Stored data:
*** Block opens ***

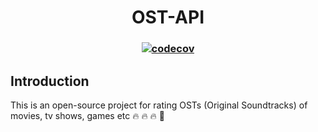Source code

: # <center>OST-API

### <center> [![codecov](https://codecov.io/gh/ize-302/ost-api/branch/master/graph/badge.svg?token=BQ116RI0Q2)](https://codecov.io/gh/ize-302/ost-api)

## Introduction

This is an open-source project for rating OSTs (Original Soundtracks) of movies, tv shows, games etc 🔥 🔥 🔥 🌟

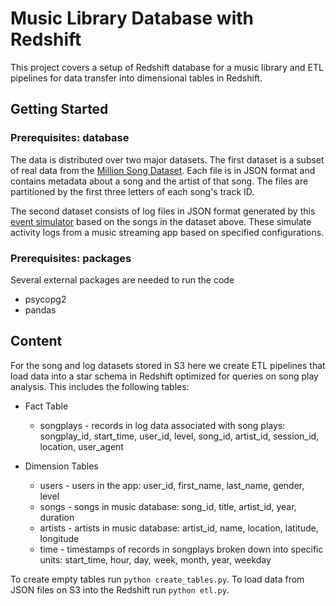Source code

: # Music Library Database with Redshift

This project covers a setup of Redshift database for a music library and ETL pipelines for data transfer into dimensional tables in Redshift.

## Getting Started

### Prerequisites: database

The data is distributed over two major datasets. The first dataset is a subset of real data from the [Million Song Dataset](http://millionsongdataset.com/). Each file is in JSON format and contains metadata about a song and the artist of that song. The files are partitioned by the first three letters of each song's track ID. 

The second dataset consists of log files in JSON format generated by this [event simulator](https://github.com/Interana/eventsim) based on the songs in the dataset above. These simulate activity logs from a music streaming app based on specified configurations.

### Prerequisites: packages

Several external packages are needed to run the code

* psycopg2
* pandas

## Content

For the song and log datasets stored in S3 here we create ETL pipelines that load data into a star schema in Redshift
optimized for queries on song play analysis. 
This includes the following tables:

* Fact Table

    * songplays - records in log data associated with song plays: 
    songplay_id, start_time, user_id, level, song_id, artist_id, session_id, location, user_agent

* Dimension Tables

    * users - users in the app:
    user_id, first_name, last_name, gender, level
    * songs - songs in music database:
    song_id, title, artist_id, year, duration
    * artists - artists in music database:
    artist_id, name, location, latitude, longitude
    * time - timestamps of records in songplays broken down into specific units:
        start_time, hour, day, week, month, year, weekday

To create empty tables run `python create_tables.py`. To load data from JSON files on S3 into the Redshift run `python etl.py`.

*** Block closes ***

What you should do: Please retype the records above starting with the line that contains "user_id, first_name, last_name, gender, level" and stopping after the last line, changing nothing.

Result:
    user_id, first_name, last_name, gender, level
    * songs - songs in music database:
    song_id, title, artist_id, year, duration
    * artists - artists in music database:
    artist_id, name, location, latitude, longitude
    * time - timestamps of records in songplays broken down into specific units:
        start_time, hour, day, week, month, year, weekday

To create empty tables run `python create_tables.py`. To load data from JSON files on S3 into the Redshift run `python etl.py`.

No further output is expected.